WHAT TO WORK ON >>
Reproduce all of the listing below without alteration.

AVAILABLE DATA below:

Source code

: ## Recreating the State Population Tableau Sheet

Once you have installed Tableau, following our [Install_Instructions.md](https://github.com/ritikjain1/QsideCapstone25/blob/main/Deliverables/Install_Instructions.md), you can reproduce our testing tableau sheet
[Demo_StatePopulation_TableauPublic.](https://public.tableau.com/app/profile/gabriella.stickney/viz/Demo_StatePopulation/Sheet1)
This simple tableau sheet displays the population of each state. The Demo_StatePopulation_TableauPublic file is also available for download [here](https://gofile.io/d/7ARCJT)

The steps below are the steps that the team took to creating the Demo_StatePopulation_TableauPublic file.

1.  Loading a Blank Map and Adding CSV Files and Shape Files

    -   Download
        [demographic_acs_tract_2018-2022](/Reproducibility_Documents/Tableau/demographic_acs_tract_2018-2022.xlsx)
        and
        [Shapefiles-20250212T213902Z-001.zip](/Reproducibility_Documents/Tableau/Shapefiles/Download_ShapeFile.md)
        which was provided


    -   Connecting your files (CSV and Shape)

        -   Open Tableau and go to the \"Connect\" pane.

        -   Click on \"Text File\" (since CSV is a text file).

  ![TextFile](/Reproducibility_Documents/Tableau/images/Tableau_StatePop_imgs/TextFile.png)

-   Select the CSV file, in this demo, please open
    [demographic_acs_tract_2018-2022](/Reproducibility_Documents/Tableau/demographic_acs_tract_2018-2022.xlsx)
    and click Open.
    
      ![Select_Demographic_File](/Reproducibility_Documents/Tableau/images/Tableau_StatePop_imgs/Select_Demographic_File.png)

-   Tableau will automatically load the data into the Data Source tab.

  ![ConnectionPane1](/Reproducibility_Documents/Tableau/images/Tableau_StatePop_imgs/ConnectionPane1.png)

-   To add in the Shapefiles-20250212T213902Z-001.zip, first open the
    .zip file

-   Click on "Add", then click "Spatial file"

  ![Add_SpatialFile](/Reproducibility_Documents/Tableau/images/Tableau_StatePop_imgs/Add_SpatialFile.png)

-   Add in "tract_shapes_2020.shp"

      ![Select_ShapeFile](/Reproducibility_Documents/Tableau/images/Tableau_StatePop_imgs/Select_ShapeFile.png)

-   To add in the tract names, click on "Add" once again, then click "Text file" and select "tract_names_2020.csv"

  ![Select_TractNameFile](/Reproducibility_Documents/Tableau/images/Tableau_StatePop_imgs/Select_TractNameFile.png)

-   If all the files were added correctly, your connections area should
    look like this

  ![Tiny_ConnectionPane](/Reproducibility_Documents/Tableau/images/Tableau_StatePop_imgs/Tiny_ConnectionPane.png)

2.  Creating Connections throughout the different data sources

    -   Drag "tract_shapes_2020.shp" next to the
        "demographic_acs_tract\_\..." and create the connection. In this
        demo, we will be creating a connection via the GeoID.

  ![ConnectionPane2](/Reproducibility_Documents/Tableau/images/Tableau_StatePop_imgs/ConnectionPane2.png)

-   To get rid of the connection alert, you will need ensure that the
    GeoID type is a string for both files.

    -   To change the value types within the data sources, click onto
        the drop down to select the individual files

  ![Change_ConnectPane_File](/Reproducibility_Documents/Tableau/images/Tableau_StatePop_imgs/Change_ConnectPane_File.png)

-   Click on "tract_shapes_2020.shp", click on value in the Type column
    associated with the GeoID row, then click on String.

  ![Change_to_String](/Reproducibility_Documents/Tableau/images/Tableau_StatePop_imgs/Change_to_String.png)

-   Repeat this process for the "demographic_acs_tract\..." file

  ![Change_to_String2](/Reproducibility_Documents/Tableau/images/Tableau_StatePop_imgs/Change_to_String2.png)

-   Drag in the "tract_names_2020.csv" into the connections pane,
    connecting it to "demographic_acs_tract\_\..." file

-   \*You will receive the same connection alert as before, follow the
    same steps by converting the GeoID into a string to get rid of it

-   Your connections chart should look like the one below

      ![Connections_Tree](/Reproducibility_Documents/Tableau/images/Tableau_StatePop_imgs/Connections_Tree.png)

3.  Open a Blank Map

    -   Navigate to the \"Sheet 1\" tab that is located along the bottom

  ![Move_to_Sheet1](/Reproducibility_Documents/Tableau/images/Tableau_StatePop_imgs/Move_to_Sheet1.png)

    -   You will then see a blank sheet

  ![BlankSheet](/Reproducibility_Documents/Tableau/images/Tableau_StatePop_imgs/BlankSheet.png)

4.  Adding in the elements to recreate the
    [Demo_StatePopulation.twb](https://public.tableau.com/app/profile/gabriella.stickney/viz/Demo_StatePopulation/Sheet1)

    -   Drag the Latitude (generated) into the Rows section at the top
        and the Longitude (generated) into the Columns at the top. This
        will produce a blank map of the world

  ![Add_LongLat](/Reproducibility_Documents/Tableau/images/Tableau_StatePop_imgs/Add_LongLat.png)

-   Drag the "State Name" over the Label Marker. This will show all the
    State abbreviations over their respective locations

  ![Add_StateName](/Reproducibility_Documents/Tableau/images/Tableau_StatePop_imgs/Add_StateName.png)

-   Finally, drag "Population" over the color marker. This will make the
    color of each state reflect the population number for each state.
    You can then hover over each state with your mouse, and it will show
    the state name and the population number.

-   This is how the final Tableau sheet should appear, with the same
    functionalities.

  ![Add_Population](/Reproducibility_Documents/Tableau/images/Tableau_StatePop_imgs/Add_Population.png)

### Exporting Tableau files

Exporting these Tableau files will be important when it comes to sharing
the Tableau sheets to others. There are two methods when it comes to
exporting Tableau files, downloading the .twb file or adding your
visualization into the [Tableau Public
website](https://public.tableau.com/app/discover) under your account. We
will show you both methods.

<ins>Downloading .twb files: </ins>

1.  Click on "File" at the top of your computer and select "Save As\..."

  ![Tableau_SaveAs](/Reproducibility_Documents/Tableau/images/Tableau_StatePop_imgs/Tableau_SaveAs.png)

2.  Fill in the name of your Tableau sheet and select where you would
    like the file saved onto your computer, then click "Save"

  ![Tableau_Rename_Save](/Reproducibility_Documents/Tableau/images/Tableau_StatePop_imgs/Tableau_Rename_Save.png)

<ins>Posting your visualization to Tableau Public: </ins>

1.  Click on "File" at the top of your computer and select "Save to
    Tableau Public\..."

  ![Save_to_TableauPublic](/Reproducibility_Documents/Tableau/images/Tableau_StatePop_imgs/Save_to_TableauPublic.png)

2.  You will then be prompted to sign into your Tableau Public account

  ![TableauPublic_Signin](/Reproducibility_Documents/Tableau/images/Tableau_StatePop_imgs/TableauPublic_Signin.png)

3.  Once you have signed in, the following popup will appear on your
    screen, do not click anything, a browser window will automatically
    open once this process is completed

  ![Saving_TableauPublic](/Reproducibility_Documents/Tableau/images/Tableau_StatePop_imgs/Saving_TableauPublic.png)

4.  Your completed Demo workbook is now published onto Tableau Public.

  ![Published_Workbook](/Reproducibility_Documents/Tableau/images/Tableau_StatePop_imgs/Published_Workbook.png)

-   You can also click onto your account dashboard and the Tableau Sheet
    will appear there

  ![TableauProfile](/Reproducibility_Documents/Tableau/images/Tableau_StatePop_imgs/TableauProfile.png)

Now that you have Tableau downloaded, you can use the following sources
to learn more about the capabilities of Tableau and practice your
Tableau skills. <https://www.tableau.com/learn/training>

End of AVAILABLE DATA.

FINAL ANSWER >>
Source code

: ## Recreating the State Population Tableau Sheet

Once you have installed Tableau, following our [Install_Instructions.md](https://github.com/ritikjain1/QsideCapstone25/blob/main/Deliverables/Install_Instructions.md), you can reproduce our testing tableau sheet
[Demo_StatePopulation_TableauPublic.](https://public.tableau.com/app/profile/gabriella.stickney/viz/Demo_StatePopulation/Sheet1)
This simple tableau sheet displays the population of each state. The Demo_StatePopulation_TableauPublic file is also available for download [here](https://gofile.io/d/7ARCJT)

The steps below are the steps that the team took to creating the Demo_StatePopulation_TableauPublic file.

1.  Loading a Blank Map and Adding CSV Files and Shape Files

    -   Download
        [demographic_acs_tract_2018-2022](/Reproducibility_Documents/Tableau/demographic_acs_tract_2018-2022.xlsx)
        and
        [Shapefiles-20250212T213902Z-001.zip](/Reproducibility_Documents/Tableau/Shapefiles/Download_ShapeFile.md)
        which was provided


    -   Connecting your files (CSV and Shape)

        -   Open Tableau and go to the \"Connect\" pane.

        -   Click on \"Text File\" (since CSV is a text file).

  ![TextFile](/Reproducibility_Documents/Tableau/images/Tableau_StatePop_imgs/TextFile.png)

-   Select the CSV file, in this demo, please open
    [demographic_acs_tract_2018-2022](/Reproducibility_Documents/Tableau/demographic_acs_tract_2018-2022.xlsx)
    and click Open.
    
      ![Select_Demographic_File](/Reproducibility_Documents/Tableau/images/Tableau_StatePop_imgs/Select_Demographic_File.png)

-   Tableau will automatically load the data into the Data Source tab.

  ![ConnectionPane1](/Reproducibility_Documents/Tableau/images/Tableau_StatePop_imgs/ConnectionPane1.png)

-   To add in the Shapefiles-20250212T213902Z-001.zip, first open the
    .zip file

-   Click on "Add", then click "Spatial file"

  ![Add_SpatialFile](/Reproducibility_Documents/Tableau/images/Tableau_StatePop_imgs/Add_SpatialFile.png)

-   Add in "tract_shapes_2020.shp"

      ![Select_ShapeFile](/Reproducibility_Documents/Tableau/images/Tableau_StatePop_imgs/Select_ShapeFile.png)

-   To add in the tract names, click on "Add" once again, then click "Text file" and select "tract_names_2020.csv"

  ![Select_TractNameFile](/Reproducibility_Documents/Tableau/images/Tableau_StatePop_imgs/Select_TractNameFile.png)

-   If all the files were added correctly, your connections area should
    look like this

  ![Tiny_ConnectionPane](/Reproducibility_Documents/Tableau/images/Tableau_StatePop_imgs/Tiny_ConnectionPane.png)

2.  Creating Connections throughout the different data sources

    -   Drag "tract_shapes_2020.shp" next to the
        "demographic_acs_tract\_\..." and create the connection. In this
        demo, we will be creating a connection via the GeoID.

  ![ConnectionPane2](/Reproducibility_Documents/Tableau/images/Tableau_StatePop_imgs/ConnectionPane2.png)

-   To get rid of the connection alert, you will need ensure that the
    GeoID type is a string for both files.

    -   To change the value types within the data sources, click onto
        the drop down to select the individual files

  ![Change_ConnectPane_File](/Reproducibility_Documents/Tableau/images/Tableau_StatePop_imgs/Change_ConnectPane_File.png)

-   Click on "tract_shapes_2020.shp", click on value in the Type column
    associated with the GeoID row, then click on String.

  ![Change_to_String](/Reproducibility_Documents/Tableau/images/Tableau_StatePop_imgs/Change_to_String.png)

-   Repeat this process for the "demographic_acs_tract\..." file

  ![Change_to_String2](/Reproducibility_Documents/Tableau/images/Tableau_StatePop_imgs/Change_to_String2.png)

-   Drag in the "tract_names_2020.csv" into the connections pane,
    connecting it to "demographic_acs_tract\_\..." file

-   \*You will receive the same connection alert as before, follow the
    same steps by converting the GeoID into a string to get rid of it

-   Your connections chart should look like the one below

      ![Connections_Tree](/Reproducibility_Documents/Tableau/images/Tableau_StatePop_imgs/Connections_Tree.png)

3.  Open a Blank Map

    -   Navigate to the \"Sheet 1\" tab that is located along the bottom

  ![Move_to_Sheet1](/Reproducibility_Documents/Tableau/images/Tableau_StatePop_imgs/Move_to_Sheet1.png)

    -   You will then see a blank sheet

  ![BlankSheet](/Reproducibility_Documents/Tableau/images/Tableau_StatePop_imgs/BlankSheet.png)

4.  Adding in the elements to recreate the
    [Demo_StatePopulation.twb](https://public.tableau.com/app/profile/gabriella.stickney/viz/Demo_StatePopulation/Sheet1)

    -   Drag the Latitude (generated) into the Rows section at the top
        and the Longitude (generated) into the Columns at the top. This
        will produce a blank map of the world

  ![Add_LongLat](/Reproducibility_Documents/Tableau/images/Tableau_StatePop_imgs/Add_LongLat.png)

-   Drag the "State Name" over the Label Marker. This will show all the
    State abbreviations over their respective locations

  ![Add_StateName](/Reproducibility_Documents/Tableau/images/Tableau_StatePop_imgs/Add_StateName.png)

-   Finally, drag "Population" over the color marker. This will make the
    color of each state reflect the population number for each state.
    You can then hover over each state with your mouse, and it will show
    the state name and the population number.

-   This is how the final Tableau sheet should appear, with the same
    functionalities.

  ![Add_Population](/Reproducibility_Documents/Tableau/images/Tableau_StatePop_imgs/Add_Population.png)

### Exporting Tableau files

Exporting these Tableau files will be important when it comes to sharing
the Tableau sheets to others. There are two methods when it comes to
exporting Tableau files, downloading the .twb file or adding your
visualization into the [Tableau Public
website](https://public.tableau.com/app/discover) under your account. We
will show you both methods.

<ins>Downloading .twb files: </ins>

1.  Click on "File" at the top of your computer and select "Save As\..."

  ![Tableau_SaveAs](/Reproducibility_Documents/Tableau/images/Tableau_StatePop_imgs/Tableau_SaveAs.png)

2.  Fill in the name of your Tableau sheet and select where you would
    like the file saved onto your computer, then click "Save"

  ![Tableau_Rename_Save](/Reproducibility_Documents/Tableau/images/Tableau_StatePop_imgs/Tableau_Rename_Save.png)

<ins>Posting your visualization to Tableau Public: </ins>

1.  Click on "File" at the top of your computer and select "Save to
    Tableau Public\..."

  ![Save_to_TableauPublic](/Reproducibility_Documents/Tableau/images/Tableau_StatePop_imgs/Save_to_TableauPublic.png)

2.  You will then be prompted to sign into your Tableau Public account

  ![TableauPublic_Signin](/Reproducibility_Documents/Tableau/images/Tableau_StatePop_imgs/TableauPublic_Signin.png)

3.  Once you have signed in, the following popup will appear on your
    screen, do not click anything, a browser window will automatically
    open once this process is completed

  ![Saving_TableauPublic](/Reproducibility_Documents/Tableau/images/Tableau_StatePop_imgs/Saving_TableauPublic.png)

4.  Your completed Demo workbook is now published onto Tableau Public.

  ![Published_Workbook](/Reproducibility_Documents/Tableau/images/Tableau_StatePop_imgs/Published_Workbook.png)

-   You can also click onto your account dashboard and the Tableau Sheet
    will appear there

  ![TableauProfile](/Reproducibility_Documents/Tableau/images/Tableau_StatePop_imgs/TableauProfile.png)

Now that you have Tableau downloaded, you can use the following sources
to learn more about the capabilities of Tableau and practice your
Tableau skills. <https://www.tableau.com/learn/training>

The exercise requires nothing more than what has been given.